- _Work item_
Please show each line of the listing where "username" is present.

- _Source material_

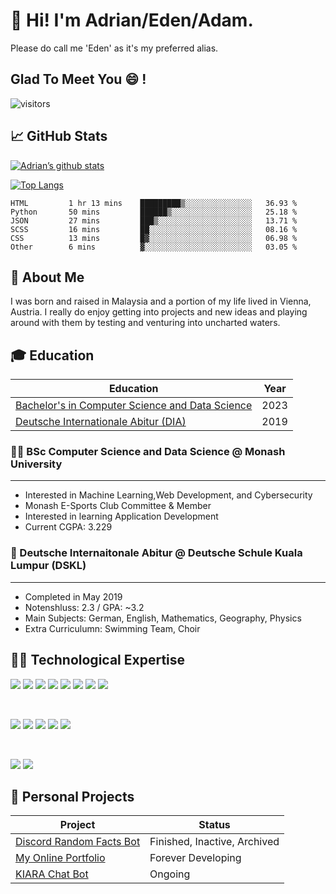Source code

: # 👋 Hi! I'm Adrian/Eden/Adam.

Please do call me 'Eden' as it's my preferred alias.


## Glad To Meet You :smile: !

![visitors](https://visitor-badge.glitch.me/badge?page_id=edenfrey.edenfrey&left_color=grey&right_color=blue)

## 📈 GitHub Stats

[![Adrian’s github stats](https://github-readme-stats.vercel.app/api?username=edenfrey&show_icons=true&hide_border=true&&count_private=false&include_all_commits=true&theme=dark)](https://github.com/edenfrey)

[![Top Langs](https://github-readme-stats.vercel.app/api/top-langs/?username=edenfrey&layout=compact&show_icons=true&hide_border=true&&count_private=false&include_all_commits=true&theme=dark)](https://github.com/edenfrey)

<!--START_SECTION:waka-->

```text
HTML         1 hr 13 mins    █████████▒░░░░░░░░░░░░░░░   36.93 %
Python       50 mins         ██████▒░░░░░░░░░░░░░░░░░░   25.18 %
JSON         27 mins         ███▒░░░░░░░░░░░░░░░░░░░░░   13.71 %
SCSS         16 mins         ██░░░░░░░░░░░░░░░░░░░░░░░   08.16 %
CSS          13 mins         █▓░░░░░░░░░░░░░░░░░░░░░░░   06.98 %
Other        6 mins          ▓░░░░░░░░░░░░░░░░░░░░░░░░   03.05 %
```

<!--END_SECTION:waka-->


## 🙋 About Me

I was born and raised in Malaysia and a portion of my life lived in Vienna, Austria. I really do enjoy getting into projects and new ideas and playing around with them by testing and venturing into uncharted waters.

## 🎓 Education
| Education | Year |
| ----------- | ----------- |
| [Bachelor's in Computer Science and Data Science](#-student-bsc-computer-science-and-data-science--monash-university) | 2023 |
| [Deutsche Internationale Abitur (DIA)](#-school-deutsche-internaitonale-abitur--deutsche-schule-kuala-lumpur-dskl) | 2019 |

### :student: BSc Computer Science and Data Science @ Monash University
---

- Interested in Machine Learning,Web Development, and Cybersecurity
- Monash E-Sports Club Committee & Member
- Interested in learning Application Development
- Current CGPA: 3.229

### :school: Deutsche Internaitonale Abitur @ Deutsche Schule Kuala Lumpur (DSKL)
---

- Completed in May 2019
- Notenshluss: 2.3 / GPA: ~3.2
- Main Subjects: German, English, Mathematics, Geography, Physics
- Extra Curriculumn: Swimming Team, Choir

## :man_technologist: Technological Expertise

![](https://img.shields.io/badge/Code-React-informational?style=flat&logo=react&color=61DAFB) ![](https://img.shields.io/badge/Code-HTML5-informational?style=flat&logo=html5&color=61DAFB) ![](https://img.shields.io/badge/Code-Node.js-informational?style=flat&logo=node.js&color=61DAFB) ![](https://img.shields.io/badge/Code-JavaScript-informational?style=flat&logo=javascript&color=61DAFB) ![](https://img.shields.io/badge/Code-Python-informational?style=flat&logo=python&color=61DAFB) ![](https://img.shields.io/badge/Code-R-informational?style=flat&logo=r&color=61DAFB) ![](https://img.shields.io/badge/Code-PostgreSQL-informational?style=flat&logo=postgresql&color=61DAFB) ![](https://img.shields.io/badge/Code-Java-informational?style=flat&logo=java&color=61DAFB) 

<br/>

![](https://img.shields.io/badge/Tools-Git-informational?style=flat&logo=git&color=61DAFB) ![](https://img.shields.io/badge/Tools-GitHub-informational?style=flat&logo=github&color=61DAFB) ![](https://img.shields.io/badge/Tools-Heroku-informational?style=flat&logo=heroku&color=61DAFB) ![](https://img.shields.io/badge/Tools-NPM-informational?style=flat&logo=npm&color=61DAFB) ![](https://img.shields.io/badge/Tools-VSCode-informational?style=flat&logo=visualstudiocode&color=61DAFB) 


<br/>

![](https://img.shields.io/badge/Style-CSS3-informational?style=flat&logo=css3&color=61DAFB) ![](https://img.shields.io/badge/Style-Bootstrap-informational?style=flat&logo=bootstrap&color=61DAFB)


## :thought_balloon: Personal Projects

| Project | Status |
| ----------- | ----------- |
| [Discord Random Facts Bot](https://www.github.com/edenfrey/Discord-Random-Facts-Bot) | Finished, Inactive, Archived |
| [My Online Portfolio](https://edenfrey.github.io/) | Forever Developing |
| [KIARA Chat Bot](https://www.github.com/edenfrey/KIARA-Bot) | Ongoing |
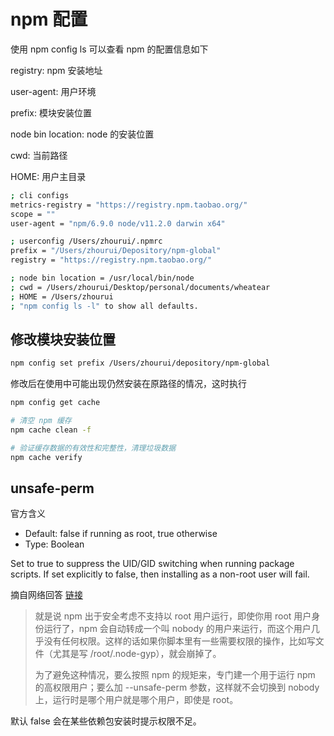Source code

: # npm 配置

使用 npm config ls 可以查看 npm 的配置信息如下

registry: npm 安装地址

user-agent: 用户环境

prefix: 模块安装位置

node bin location: node 的安装位置

cwd: 当前路径

HOME: 用户主目录

```bash
; cli configs
metrics-registry = "https://registry.npm.taobao.org/"
scope = ""
user-agent = "npm/6.9.0 node/v11.2.0 darwin x64"

; userconfig /Users/zhourui/.npmrc
prefix = "/Users/zhourui/Depository/npm-global"
registry = "https://registry.npm.taobao.org/"

; node bin location = /usr/local/bin/node
; cwd = /Users/zhourui/Desktop/personal/documents/wheatear
; HOME = /Users/zhourui
; "npm config ls -l" to show all defaults.
```

## 修改模块安装位置

```bash
npm config set prefix /Users/zhourui/depository/npm-global
```

修改后在使用中可能出现仍然安装在原路径的情况，这时执行

```bash
npm config get cache

# 清空 npm 缓存
npm cache clean -f

# 验证缓存数据的有效性和完整性，清理垃圾数据
npm cache verify
```

## unsafe-perm

官方含义

- Default: false if running as root, true otherwise
- Type: Boolean

Set to true to suppress the UID/GID switching when running package scripts. If set explicitly to false, then installing as a non-root user will fail.

摘自网络回答 [链接](https://segmentfault.com/q/1010000019365121)

> 就是说 npm 出于安全考虑不支持以 root 用户运行，即使你用 root 用户身份运行了，npm 会自动转成一个叫 nobody 的用户来运行，而这个用户几乎没有任何权限。这样的话如果你脚本里有一些需要权限的操作，比如写文件（尤其是写 /root/.node-gyp），就会崩掉了。
>
> 为了避免这种情况，要么按照 npm 的规矩来，专门建一个用于运行 npm 的高权限用户；要么加 --unsafe-perm 参数，这样就不会切换到 nobody 上，运行时是哪个用户就是哪个用户，即使是 root。

默认 false 会在某些依赖包安装时提示权限不足。
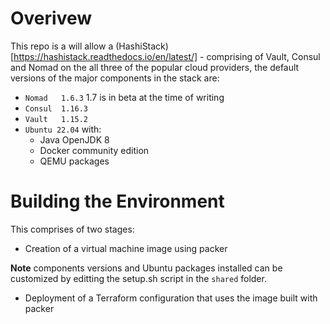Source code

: # Overivew

This repo is a will allow a (HashiStack)[https://hashistack.readthedocs.io/en/latest/] - comprising of Vault, Consul and Nomad on the all three of the 
popular cloud providers, the default versions of the major components in the stack are:

- ```Nomad   1.6.3```
  1.7 is in beta at the time of writing
- ```Consul  1.16.3```
- ```Vault   1.15.2```
- ```Ubuntu 22.04``` with:
  - Java OpenJDK 8
  - Docker community edition
  - QEMU packages
  
# Building the Environment

This comprises of two stages:

- Creation of a virtual machine image using packer

**Note** 
components versions and Ubuntu packages installed can be customized by editting the setup.sh script in the ```shared``` folder.

- Deployment of a Terraform configuration that uses the image built with packer

  
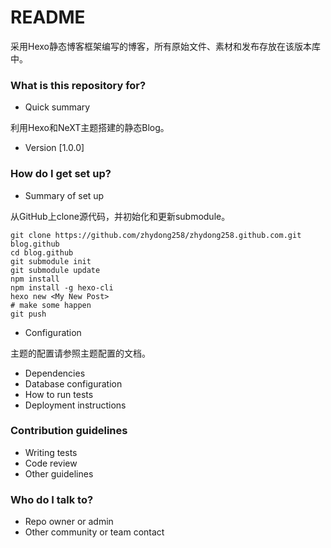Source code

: # README #

采用Hexo静态博客框架编写的博客，所有原始文件、素材和发布存放在该版本库中。

### What is this repository for? ###

* Quick summary

利用Hexo和NeXT主题搭建的静态Blog。

* Version
[1.0.0]

### How do I get set up? ###

* Summary of set up

从GitHub上clone源代码，并初始化和更新submodule。

```
git clone https://github.com/zhydong258/zhydong258.github.com.git blog.github
cd blog.github
git submodule init 
git submodule update
npm install
npm install -g hexo-cli
hexo new <My New Post>
# make some happen
git push
```

* Configuration

主题的配置请参照主题配置的文档。

* Dependencies
* Database configuration
* How to run tests
* Deployment instructions

### Contribution guidelines ###

* Writing tests
* Code review
* Other guidelines

### Who do I talk to? ###

* Repo owner or admin
* Other community or team contact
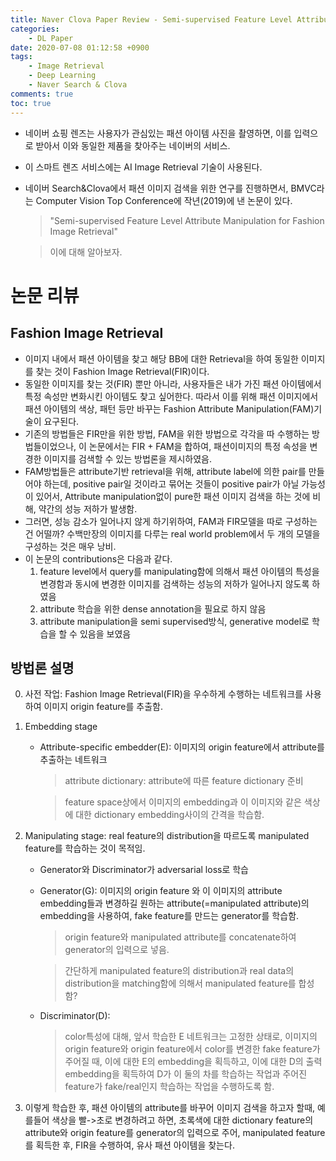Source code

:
 ```yaml
---
title: Naver Clova Paper Review - Semi-supervised Feature Level Attribute Manipulation for Fashion Image Retrieval
categories:
    - DL Paper
date: 2020-07-08 01:12:58 +0900
tags: 
    - Image Retrieval
    - Deep Learning
    - Naver Search & Clova    
comments: true
toc: true
---
```


- 네이버 쇼핑 렌즈는 사용자가 관심있는 패션 아이템 사진을 촬영하면, 이를 입력으로 받아서 이와 동일한 제품을 찾아주는 네이버의 서비스.

- 이 스마트 렌즈 서비스에는 AI Image Retrieval 기술이 사용된다. 

- 네이버 Search&Clova에서 패션 이미지 검색을 위한 연구를 진행하면서, BMVC라는 Computer Vision Top Conference에 작년(2019)에 낸 논문이 있다. 

	> "Semi-supervised Feature Level Attribute Manipulation for Fashion Image Retrieval"

	> 이에 대해 알아보자.

 

논문 리뷰 
==============

Fashion Image Retrieval
------------------------

- 이미지 내에서 패션 아이템을 찾고 해당 BB에 대한 Retrieval을 하여 동일한 이미지를 찾는 것이 Fashion Image Retrieval(FIR)이다.
- 동일한 이미지를 찾는 것(FIR) 뿐만 아니라, 사용자들은 내가 가진 패션 아이템에서 특정 속성만 변화시킨 아이템도 찾고 싶어한다. 따라서 이를 위해 패션 이미지에서 패션 아이템의 색상, 패턴 등만 바꾸는 Fashion Attribute Manipulation(FAM)기술이 요구된다. 
- 기존의 방법들은 FIR만을 위한 방법, FAM을 위한 방법으로 각각을 따 수행하는 방법들이었으나, 이 논문에서는 FIR + FAM을 합하여, 패션이미지의 특정 속성을 변경한 이미지를 검색할 수 있는 방법론을 제시하였음.
- FAM방법들은 attribute기반 retrieval을 위해, attribute label에 의한 pair를 만들어야 하는데, positive pair일 것이라고 묶어논 것들이 positive pair가 아닐 가능성이 있어서, Attribute manipulation없이 pure한 패션 이미지 검색을 하는 것에 비해, 약간의 성능 저하가 발생함. 
- 그러면, 성능 감소가 일어나지 않게 하기위하여, FAM과 FIR모델을 따로 구성하는 건 어떨까? 수백만장의 이미지를 다루는 real world problem에서 두 개의 모델을 구성하는 것은 매우 낭비.
- 이 논문의 contributions은 다음과 같다.
    1. feature level에서 query를 manipulating함에 의해서 패션 아이템의 특성을 변경함과 동시에 변경한 이미지를 검색하는 성능의 저하가 일어나지 않도록 하였음 
    2. attribute 학습을 위한 dense annotation을 필요로 하지 않음
    3. attribute manipulation을 semi supervised방식, generative model로 학습을 할 수 있음을 보였음

방법론 설명
------------
0. 사전 작업: Fashion Image Retrieval(FIR)을 우수하게 수행하는 네트워크를 사용하여 이미지 origin feature를 추출함.
  
1. Embedding stage
    - Attribute-specific embedder(E): 이미지의 origin feature에서 attribute를 추출하는 네트워크
        > attribute dictionary: attribute에 따른 feature dictionary 준비
                
        > feature space상에서 이미지의 embedding과 이 이미지와 같은 색상에 대한 dictionary embedding사이의 간격을 학습함.
        
2. Manipulating stage: real feature의 distribution을 따르도록 manipulated feature를 학습하는 것이 목적임.
    -  Generator와 Discriminator가 adversarial loss로 학습
    -  Generator(G): 이미지의 origin feature 와 이 이미지의 attribute embedding들과 변경하길 원하는 attribute(=manipulated attribute)의 embedding을 사용하여, fake feature를 만드는 generator를 학습함.
        > origin feature와 manipulated attribute를 concatenate하여 generator의 입력으로 넣음. 
        
        > 간단하게 manipulated feature의 distribution과 real data의 distribution을 matching함에 의해서 manipulated feature를 합성함?
    - Discriminator(D):
        > color특성에 대해, 앞서 학습한 E 네트워크는 고정한 상태로, 이미지의 origin feature와 origin feature에서 color를 변경한 fake feature가 주어질 때, 이에 대한 E의 embedding을 획득하고, 이에 대한 D의 출력 embedding을 획득하여 D가 이 둘의 차를 학습하는 작업과 주어진 feature가 fake/real인지 학습하는 작업을 수행하도록 함. 
3. 이렇게 학습한 후, 패션 아이템의 attribute를 바꾸어 이미지 검색을 하고자 할때, 예를들어 색상을 빨->초로 변경하려고 하면, 초록색에 대한 dictionary feature의 attribute와 origin feature를 generator의 입력으로 주어, manipulated feature를 획득한 후, FIR을 수행하여, 유사 패션 아이템을 찾는다.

- _Task output_
[![Adrian’s github stats](https://github-readme-stats.vercel.app/api?username=edenfrey&show_icons=true&hide_border=true&&count_private=false&include_all_commits=true&theme=dark)](https://github.com/edenfrey)
[![Top Langs](https://github-readme-stats.vercel.app/api/top-langs/?username=edenfrey&layout=compact&show_icons=true&hide_border=true&&count_private=false&include_all_commits=true&theme=dark)](https://github.com/edenfrey)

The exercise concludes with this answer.